** Opening Exercise input block **

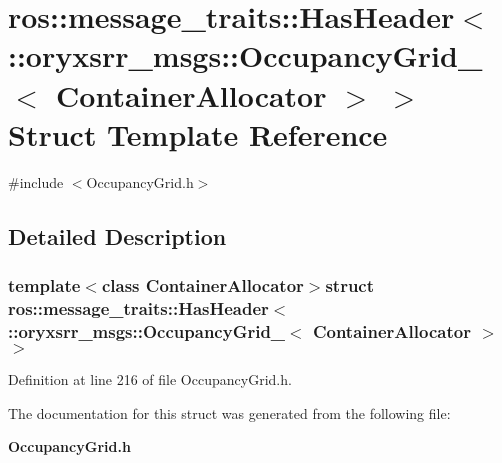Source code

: \section{ros\-:\-:message\-\_\-traits\-:\-:\-Has\-Header$<$ \-:\-:oryxsrr\-\_\-msgs\-:\-:\-Occupancy\-Grid\-\_\-$<$ \-Container\-Allocator $>$ $>$ \-Struct \-Template \-Reference}
\label{structros_1_1message__traits_1_1HasHeader_3_01_1_1oryxsrr__msgs_1_1OccupancyGrid___3_01ContainerAllocator_01_4_01_4}


{\ttfamily \#include $<$\-Occupancy\-Grid.\-h$>$}



\subsection{\-Detailed \-Description}
\subsubsection*{template$<$class Container\-Allocator$>$struct ros\-::message\-\_\-traits\-::\-Has\-Header$<$ \-::oryxsrr\-\_\-msgs\-::\-Occupancy\-Grid\-\_\-$<$ Container\-Allocator $>$ $>$}



\-Definition at line 216 of file \-Occupancy\-Grid.\-h.



\-The documentation for this struct was generated from the following file\-:\begin{DoxyCompactItemize}
\item 
{\bf \-Occupancy\-Grid.\-h}\end{DoxyCompactItemize}
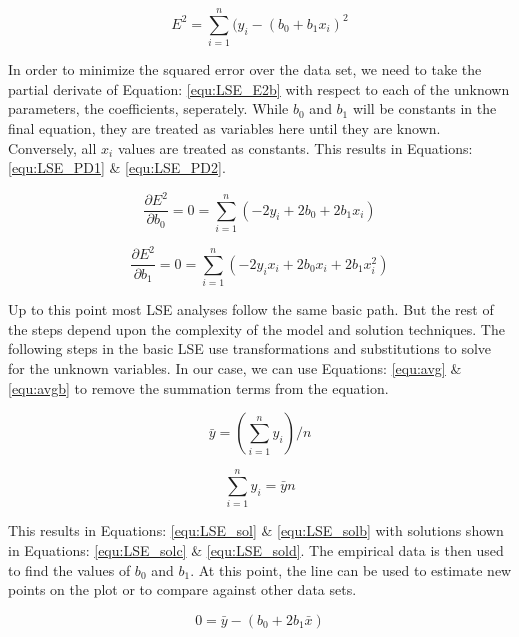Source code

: \begin{equation}
\label{equ:LSE_E2b}
E^2 = \sum_{i=1}^{n} (y_i - (b_0 + b_1 x_i)^2
\end{equation}

In order to minimize the squared error over the data set, we need to take the partial derivate of Equation: \eqref{equ:LSE_E2b} with respect to each of the unknown parameters, the coefficients, seperately. While $b_0$ and $b_1$ will be constants in the final equation, they are treated as variables here until they are known. Conversely, all $x_i$ values are treated as constants. This results in Equations: \eqref{equ:LSE_PD1} \& \eqref{equ:LSE_PD2}.

\begin{equation}
\label{equ:LSE_PD1}
\frac{\partial E^2}{\partial b_0} = 0 = \sum_{i=1}^{n} (-2y_i +2b_0 + 2b_1 x_i)
\end{equation}

\begin{equation}
\label{equ:LSE_PD2}
\frac{\partial E^2}{\partial b_1} = 0 = \sum_{i=1}^{n} (-2y_i x_i +2b_0 x_i + 2b_1 x_i^2)
\end{equation}

Up to this point most LSE analyses follow the same basic path. But the rest of the steps depend upon the complexity of the model and solution techniques. The following steps in the basic LSE use transformations and substitutions to solve for the unknown variables. In our case, we can use Equations: \eqref{equ:avg} \& \eqref{equ:avgb} to remove the summation terms from the equation.

\begin{equation}
\label{equ:avg} 
\bar{y} = (\sum_{i=1}^{n} y_i) / n
\end{equation}

\begin{equation}
\label{equ:avgb} 
\sum_{i=1}^{n} y_i  = \bar{y}n
\end{equation}

This results in Equations: \eqref{equ:LSE_sol} \& \eqref{equ:LSE_solb} with solutions shown in Equations: \eqref{equ:LSE_solc} \& \eqref{equ:LSE_sold}. The empirical data is then used to find the values of $b_0$ and $b_1$. At this point, the line can be used to estimate new points on the plot or to compare against other data sets.

\begin{equation}
\label{equ:LSE_sol}
0 = \bar{y} - (b_0 + 2b_1 \bar{x})
\end{equation}

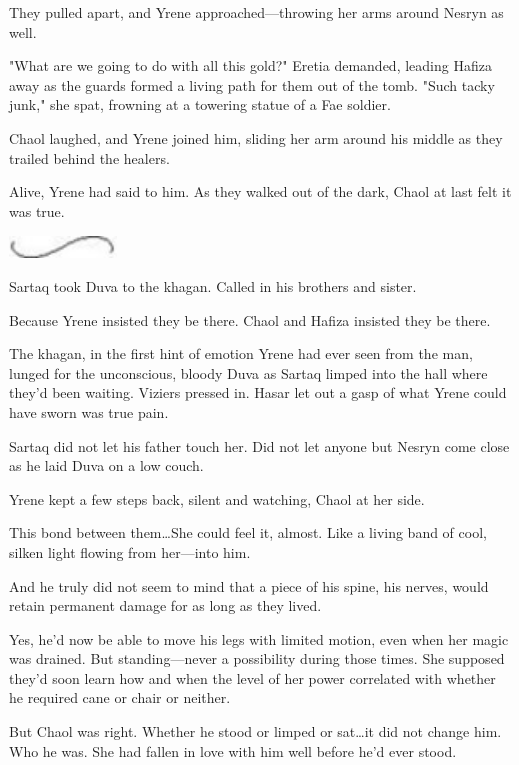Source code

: They pulled apart, and Yrene approached---throwing her arms around Nesryn as well.

"What are we going to do with all this gold?"
Eretia demanded, leading Hafiza away as the guards formed a living path for them out of the tomb.
"Such tacky junk," she spat, frowning at a towering statue of a Fae soldier.

Chaol laughed, and Yrene joined him, sliding her arm around his middle as they trailed behind the healers.

Alive, Yrene had said to him.
As they walked out of the dark, Chaol at last felt it was true.

\begin{center}
	\includegraphics[width=1.12in,height=0.24in]{images/seperator}
\end{center}

Sartaq took Duva to the khagan.
Called in his brothers and sister.

Because Yrene insisted they be there.
Chaol and Hafiza insisted they be there.

The khagan, in the first hint of emotion Yrene had ever seen from the man, lunged for the unconscious, bloody Duva as Sartaq limped into the hall where they'd been waiting.
Viziers pressed in.
Hasar let out a gasp of what Yrene could have sworn was true pain.

Sartaq did not let his father touch her.
Did not let anyone but Nesryn come close as he laid Duva on a low couch.

Yrene kept a few steps back, silent and watching, Chaol at her side.

This bond between them\ldots She could feel it, almost.
Like a living band of cool, silken light flowing from her---into him.

And he truly did not seem to mind that a piece of his spine, his nerves, would retain permanent damage for as long as they lived.

Yes, he'd now be able to move his legs with limited motion, even when her magic was drained.
But standing---never a possibility during those times.
She supposed they'd soon learn how and when the level of her power correlated with whether he required cane or chair or neither.

But Chaol was right.
Whether he stood or limped or sat\ldots it did not change him.
Who he was.
She had fallen in love with him well before he'd ever stood.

** Closing Exercise input block **

_The task_.
What must be transcribed is the run of lines from the one containing "Viziers pressed in." to the last line of the data above, inclusive, and only that.

_Reply_.
Viziers pressed in.
Hasar let out a gasp of what Yrene could have sworn was true pain.

Sartaq did not let his father touch her.
Did not let anyone but Nesryn come close as he laid Duva on a low couch.

Yrene kept a few steps back, silent and watching, Chaol at her side.

This bond between them\ldots She could feel it, almost.
Like a living band of cool, silken light flowing from her---into him.

And he truly did not seem to mind that a piece of his spine, his nerves, would retain permanent damage for as long as they lived.

Yes, he'd now be able to move his legs with limited motion, even when her magic was drained.
But standing---never a possibility during those times.
She supposed they'd soon learn how and when the level of her power correlated with whether he required cane or chair or neither.

But Chaol was right.
Whether he stood or limped or sat\ldots it did not change him.
Who he was.
She had fallen in love with him well before he'd ever stood.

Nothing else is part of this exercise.